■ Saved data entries
- Opening Delimiter -

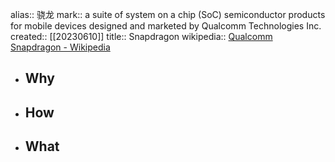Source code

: alias:: 骁龙
mark:: a suite of system on a chip (SoC) semiconductor products for mobile devices designed and marketed by Qualcomm Technologies Inc.
created:: [[20230610]]
title:: Snapdragon
wikipedia:: [Qualcomm Snapdragon - Wikipedia](https://en.wikipedia.org/wiki/Qualcomm_Snapdragon)
- ## Why
- ## How
- ## What
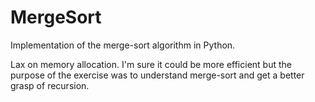 # MergeSort

Implementation of the merge-sort algorithm in Python.

Lax on memory allocation. I'm sure it could be more efficient but the purpose of the exercise was to understand merge-sort and get a better grasp of recursion.
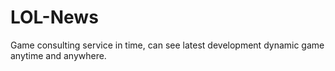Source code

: # LOL-News
Game consulting service in time, can see latest development dynamic game anytime and anywhere.
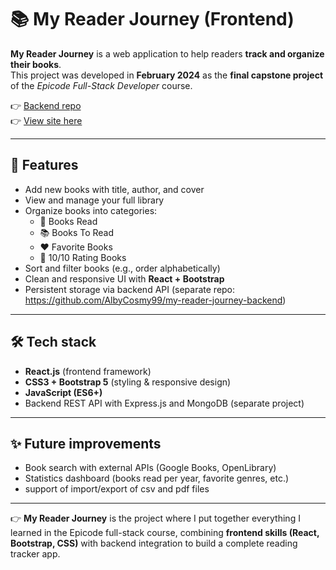 # 📚 My Reader Journey (Frontend)

**My Reader Journey** is a web application to help readers **track and organize their books**.  
This project was developed in **February 2024** as the **final capstone project** of the *Epicode Full-Stack Developer* course.  

👉 [Backend repo](https://github.com/AlbyCosmy99/my-reader-journey-backend)<br>
👉 [View site here](https://my-reader-journey.onrender.com)

---

## 🚀 Features

- Add new books with title, author, and cover  
- View and manage your full library  
- Organize books into categories:
  - 📖 Books Read  
  - 📚 Books To Read  
  - ❤️ Favorite Books  
  - 🌟 10/10 Rating Books  
- Sort and filter books (e.g., order alphabetically)  
- Clean and responsive UI with **React + Bootstrap**  
- Persistent storage via backend API (separate repo: https://github.com/AlbyCosmy99/my-reader-journey-backend)  

---


## 🛠️ Tech stack

- **React.js** (frontend framework)  
- **CSS3 + Bootstrap 5** (styling & responsive design)  
- **JavaScript (ES6+)**  
- Backend REST API with Express.js and MongoDB (separate project)  

---


## ✨ Future improvements

- Book search with external APIs (Google Books, OpenLibrary)  
- Statistics dashboard (books read per year, favorite genres, etc.)
- support of import/export of csv and pdf files 

---

👉 **My Reader Journey** is the project where I put together everything I learned in the Epicode full-stack course, combining **frontend skills (React, Bootstrap, CSS)** with backend integration to build a complete reading tracker app.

- Closing Delimiter -

■ INSTRUCTIONS TO FOLLOW
Indicate the number of lines in the data above that contain the string "course", without any additional text.

■ RESULT
2